Reed is also a Black writer in conversation with other Black writers of the time, which is a huge dimension of the book. (There’s a meta-conversation happening about what form the literature of resistance or liberation should take.) With Markson, what’s been wild is just how different the book is from his other novels, which have a very singular style. (In Wittgenstein’s Mistress or Reader’s Block, you find voices totally removed from action, and cultural references or pieces of literary trivia that somehow accumulate into a novel.) But each of those books is fascinating to me in consciously being a refraction of a refraction of a refraction of a lie.

 

Nate: The Western genre does seem particularly ripe for revisionism in literature and film, that movement has gone through multiple waves. To deconstruct the American mythos, start with expansionist ideology. 


I've been reading pretty widely as well. I want to highlight a couple of film reference books that I'm kind of always reading: the Bleeding Skull books, A 1980s Trash Horror Odyssey and A 1990s Trash Horror Odyssey. The first was co-authored by Joseph A. Ziemba and Dan Budnik, the sequel is by Ziemba, Annie Choi, and Zack Carlson. These books (and the Bleeding Skull website) are incredible resources for film discovery, they really dig deep into the DIY, backyard, SOV, regional sides of cinema to find movies that have had minimal distribution and often no prior critical engagement. 

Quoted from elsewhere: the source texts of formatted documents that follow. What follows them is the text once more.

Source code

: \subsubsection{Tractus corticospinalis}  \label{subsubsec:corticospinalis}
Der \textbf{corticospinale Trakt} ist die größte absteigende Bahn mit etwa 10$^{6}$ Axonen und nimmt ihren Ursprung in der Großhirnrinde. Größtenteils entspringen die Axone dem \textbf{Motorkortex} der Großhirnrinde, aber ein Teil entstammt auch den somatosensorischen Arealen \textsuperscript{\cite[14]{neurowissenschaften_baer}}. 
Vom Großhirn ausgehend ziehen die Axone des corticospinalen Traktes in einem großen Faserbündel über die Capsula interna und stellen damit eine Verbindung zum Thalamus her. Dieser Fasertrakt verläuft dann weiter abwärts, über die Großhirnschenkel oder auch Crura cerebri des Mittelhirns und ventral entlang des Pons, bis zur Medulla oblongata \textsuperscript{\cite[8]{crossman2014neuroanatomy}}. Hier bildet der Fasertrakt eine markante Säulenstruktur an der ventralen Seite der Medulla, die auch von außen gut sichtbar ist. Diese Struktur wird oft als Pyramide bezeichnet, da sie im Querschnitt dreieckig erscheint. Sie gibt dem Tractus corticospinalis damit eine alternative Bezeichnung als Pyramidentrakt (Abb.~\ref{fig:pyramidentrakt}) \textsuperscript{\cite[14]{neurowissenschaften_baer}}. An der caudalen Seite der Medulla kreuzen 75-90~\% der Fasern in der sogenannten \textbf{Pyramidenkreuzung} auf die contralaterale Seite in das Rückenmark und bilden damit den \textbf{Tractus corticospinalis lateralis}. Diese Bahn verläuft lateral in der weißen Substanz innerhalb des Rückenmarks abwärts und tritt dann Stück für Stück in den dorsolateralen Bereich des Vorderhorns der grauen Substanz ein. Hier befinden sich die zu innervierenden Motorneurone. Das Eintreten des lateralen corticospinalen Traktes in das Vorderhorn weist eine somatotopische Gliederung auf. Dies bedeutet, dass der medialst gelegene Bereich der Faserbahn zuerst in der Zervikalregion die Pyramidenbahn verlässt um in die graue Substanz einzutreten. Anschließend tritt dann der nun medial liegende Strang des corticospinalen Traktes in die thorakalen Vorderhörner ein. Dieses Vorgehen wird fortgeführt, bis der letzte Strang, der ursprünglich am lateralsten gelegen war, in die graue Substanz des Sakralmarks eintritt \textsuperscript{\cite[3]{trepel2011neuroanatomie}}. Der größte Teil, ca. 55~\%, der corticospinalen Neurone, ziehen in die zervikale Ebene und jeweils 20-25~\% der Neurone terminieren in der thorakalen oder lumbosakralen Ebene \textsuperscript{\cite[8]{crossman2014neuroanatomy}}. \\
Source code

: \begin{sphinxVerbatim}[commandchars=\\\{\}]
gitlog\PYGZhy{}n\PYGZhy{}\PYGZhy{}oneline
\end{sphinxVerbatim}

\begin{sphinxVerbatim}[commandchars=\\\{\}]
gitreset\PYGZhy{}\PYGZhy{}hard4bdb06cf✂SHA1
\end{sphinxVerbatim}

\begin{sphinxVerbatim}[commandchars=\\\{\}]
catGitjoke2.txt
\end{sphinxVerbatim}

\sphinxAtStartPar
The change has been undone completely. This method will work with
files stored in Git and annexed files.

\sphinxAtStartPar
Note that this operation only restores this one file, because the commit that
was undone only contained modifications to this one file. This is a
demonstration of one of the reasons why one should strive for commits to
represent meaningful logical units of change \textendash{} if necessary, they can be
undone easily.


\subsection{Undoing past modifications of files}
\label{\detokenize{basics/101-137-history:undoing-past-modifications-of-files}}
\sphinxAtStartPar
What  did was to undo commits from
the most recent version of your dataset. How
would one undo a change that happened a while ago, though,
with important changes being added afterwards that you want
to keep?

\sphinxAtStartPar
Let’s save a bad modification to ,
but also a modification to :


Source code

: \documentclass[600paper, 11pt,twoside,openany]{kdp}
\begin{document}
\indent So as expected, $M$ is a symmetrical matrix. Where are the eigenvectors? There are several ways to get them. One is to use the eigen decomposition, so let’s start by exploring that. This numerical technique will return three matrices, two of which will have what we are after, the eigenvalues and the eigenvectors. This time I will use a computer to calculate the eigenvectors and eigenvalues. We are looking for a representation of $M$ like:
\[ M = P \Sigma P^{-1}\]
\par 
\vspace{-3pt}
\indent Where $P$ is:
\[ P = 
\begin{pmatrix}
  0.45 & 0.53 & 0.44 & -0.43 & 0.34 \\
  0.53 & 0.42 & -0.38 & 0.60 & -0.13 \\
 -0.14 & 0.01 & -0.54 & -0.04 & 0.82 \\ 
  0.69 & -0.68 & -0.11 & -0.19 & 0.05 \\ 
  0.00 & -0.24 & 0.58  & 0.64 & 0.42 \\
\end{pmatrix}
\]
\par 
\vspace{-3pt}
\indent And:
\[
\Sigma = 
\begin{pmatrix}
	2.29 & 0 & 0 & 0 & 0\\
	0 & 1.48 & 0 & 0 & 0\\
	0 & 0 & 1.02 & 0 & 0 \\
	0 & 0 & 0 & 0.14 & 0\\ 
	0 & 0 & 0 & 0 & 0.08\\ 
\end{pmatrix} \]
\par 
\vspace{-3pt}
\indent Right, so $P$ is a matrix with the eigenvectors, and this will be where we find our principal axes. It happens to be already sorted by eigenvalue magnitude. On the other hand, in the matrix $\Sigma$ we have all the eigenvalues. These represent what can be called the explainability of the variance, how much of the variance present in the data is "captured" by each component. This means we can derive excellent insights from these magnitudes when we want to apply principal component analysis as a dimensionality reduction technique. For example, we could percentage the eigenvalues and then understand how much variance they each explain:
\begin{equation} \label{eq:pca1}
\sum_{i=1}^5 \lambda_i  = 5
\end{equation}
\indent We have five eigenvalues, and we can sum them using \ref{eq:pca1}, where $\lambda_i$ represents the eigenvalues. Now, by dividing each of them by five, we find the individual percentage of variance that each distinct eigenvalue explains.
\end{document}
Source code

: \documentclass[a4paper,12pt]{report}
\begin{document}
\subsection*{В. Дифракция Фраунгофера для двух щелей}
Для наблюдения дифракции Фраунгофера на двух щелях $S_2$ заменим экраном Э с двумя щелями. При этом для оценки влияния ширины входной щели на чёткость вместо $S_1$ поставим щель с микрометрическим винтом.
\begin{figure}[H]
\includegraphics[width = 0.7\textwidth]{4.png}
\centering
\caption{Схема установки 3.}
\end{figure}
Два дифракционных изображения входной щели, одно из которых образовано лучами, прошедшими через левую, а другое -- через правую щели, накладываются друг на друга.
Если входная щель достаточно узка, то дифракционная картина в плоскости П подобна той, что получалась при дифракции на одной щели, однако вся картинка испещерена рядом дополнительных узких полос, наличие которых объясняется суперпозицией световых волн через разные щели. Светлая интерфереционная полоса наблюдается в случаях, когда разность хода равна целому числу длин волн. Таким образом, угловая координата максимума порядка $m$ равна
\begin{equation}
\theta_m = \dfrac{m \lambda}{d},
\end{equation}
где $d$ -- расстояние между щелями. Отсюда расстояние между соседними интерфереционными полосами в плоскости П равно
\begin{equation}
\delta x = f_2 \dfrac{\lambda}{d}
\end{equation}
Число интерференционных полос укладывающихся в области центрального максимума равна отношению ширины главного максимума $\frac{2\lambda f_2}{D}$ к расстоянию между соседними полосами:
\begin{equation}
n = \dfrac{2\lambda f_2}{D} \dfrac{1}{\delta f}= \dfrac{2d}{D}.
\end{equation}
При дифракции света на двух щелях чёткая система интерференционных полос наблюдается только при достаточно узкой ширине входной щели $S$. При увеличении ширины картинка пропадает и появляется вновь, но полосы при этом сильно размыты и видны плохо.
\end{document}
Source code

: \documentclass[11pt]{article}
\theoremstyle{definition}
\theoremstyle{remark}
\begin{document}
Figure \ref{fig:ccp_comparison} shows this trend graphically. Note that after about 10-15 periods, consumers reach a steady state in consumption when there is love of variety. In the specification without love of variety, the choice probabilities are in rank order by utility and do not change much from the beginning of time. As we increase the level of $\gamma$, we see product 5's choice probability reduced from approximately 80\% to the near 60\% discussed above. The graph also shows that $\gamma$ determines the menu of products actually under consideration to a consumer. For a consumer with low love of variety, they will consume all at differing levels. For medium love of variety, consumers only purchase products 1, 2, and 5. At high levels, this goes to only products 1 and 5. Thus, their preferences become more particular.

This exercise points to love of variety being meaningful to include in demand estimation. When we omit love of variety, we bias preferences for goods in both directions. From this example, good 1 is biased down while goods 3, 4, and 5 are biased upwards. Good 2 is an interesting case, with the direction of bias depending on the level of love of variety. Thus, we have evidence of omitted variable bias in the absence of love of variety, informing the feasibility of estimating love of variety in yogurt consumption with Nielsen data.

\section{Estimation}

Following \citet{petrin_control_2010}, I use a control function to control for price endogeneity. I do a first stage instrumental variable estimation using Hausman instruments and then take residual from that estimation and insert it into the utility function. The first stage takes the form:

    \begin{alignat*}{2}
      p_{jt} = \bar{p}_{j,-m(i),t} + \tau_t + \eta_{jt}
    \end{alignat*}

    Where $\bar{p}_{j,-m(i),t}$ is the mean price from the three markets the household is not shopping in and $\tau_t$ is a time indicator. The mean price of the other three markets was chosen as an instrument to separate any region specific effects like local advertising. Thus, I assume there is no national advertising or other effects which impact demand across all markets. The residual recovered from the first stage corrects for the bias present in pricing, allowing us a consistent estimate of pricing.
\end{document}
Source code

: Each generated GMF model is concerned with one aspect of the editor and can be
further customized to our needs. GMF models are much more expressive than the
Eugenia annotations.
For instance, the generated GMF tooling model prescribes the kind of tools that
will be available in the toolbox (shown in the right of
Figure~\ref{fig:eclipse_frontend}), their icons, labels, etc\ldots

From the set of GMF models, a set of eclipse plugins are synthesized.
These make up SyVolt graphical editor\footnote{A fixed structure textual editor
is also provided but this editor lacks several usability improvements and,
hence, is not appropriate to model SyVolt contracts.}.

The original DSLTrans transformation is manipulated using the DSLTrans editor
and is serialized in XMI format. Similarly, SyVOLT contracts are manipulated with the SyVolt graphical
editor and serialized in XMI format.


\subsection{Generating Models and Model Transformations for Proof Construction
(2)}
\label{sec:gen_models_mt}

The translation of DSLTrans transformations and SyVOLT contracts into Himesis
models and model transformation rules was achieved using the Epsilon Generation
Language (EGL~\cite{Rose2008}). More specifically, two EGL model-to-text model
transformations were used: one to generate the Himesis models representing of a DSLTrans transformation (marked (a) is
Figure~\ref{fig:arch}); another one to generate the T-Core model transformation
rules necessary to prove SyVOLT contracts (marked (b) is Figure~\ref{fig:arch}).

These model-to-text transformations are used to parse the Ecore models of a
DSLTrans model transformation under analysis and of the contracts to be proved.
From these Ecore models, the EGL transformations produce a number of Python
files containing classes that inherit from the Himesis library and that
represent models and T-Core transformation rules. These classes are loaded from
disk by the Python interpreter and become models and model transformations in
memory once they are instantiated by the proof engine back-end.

Their reviews are humorous and awed, not condescending at all. They aren't really concerned with whether the movies are good or bad, they're looking through an alternate aesthetic lens that values obscurity, madness, resourcefulness, shock, the inexplicable, the illogical. Their equivalent of "four stars" would be a phrase like "brain-exploding". Filmmakers including the Polonia brothers, J.R. Bookwalter, and Chester Novell Turner are celebrated as auteurs, which they absolutely are. 

There's obviously precedent for this type of criticism, from Manny Farber's appreciation of B-movies to Susan Sontag's "Notes on Camp" to John Waters' celebration of "trash" to Quentin Tarantino's vocal love of exploitation cinema. The Cahiers du Cinema critics were also ahead of the curve in their appreciation of outré American directors and genres. Bleeding Skull is in that tradition but is maybe even deeper in the weeds when it comes to discovery: You have to actively search to turn up something like Alien Beasts

Co-author Joseph A. Ziemba is also the Creative Director of the American Genre Film Archive, a theatrical distributor and superb Blu-ray label. So, there's an element of advocacy and preservation in what the Bleeding Skull crew does, which I think is important.

Greg: I’ll have to check out the books you mentioned. I’ve never gone deep with things like SOV horror, although I did listen to the Live at the Death Factory podcast, which, when active, discussed a lot of it. To do some contortionist-level looping back to New Realities: Years ago, my publisher Tom Kaczynski at Uncivilized Books recommended to me The Weird and the Eerie by Mark Fisher, a book about the difference between two concepts that animate a lot of horror stories across mediums. And ever since, The Weird and the Eerie has held a real place of privilege in my mind as an example of great arts writing for a lay readership. It’s something I’d recommend for anyone interested in what weird fiction is and how it works, too.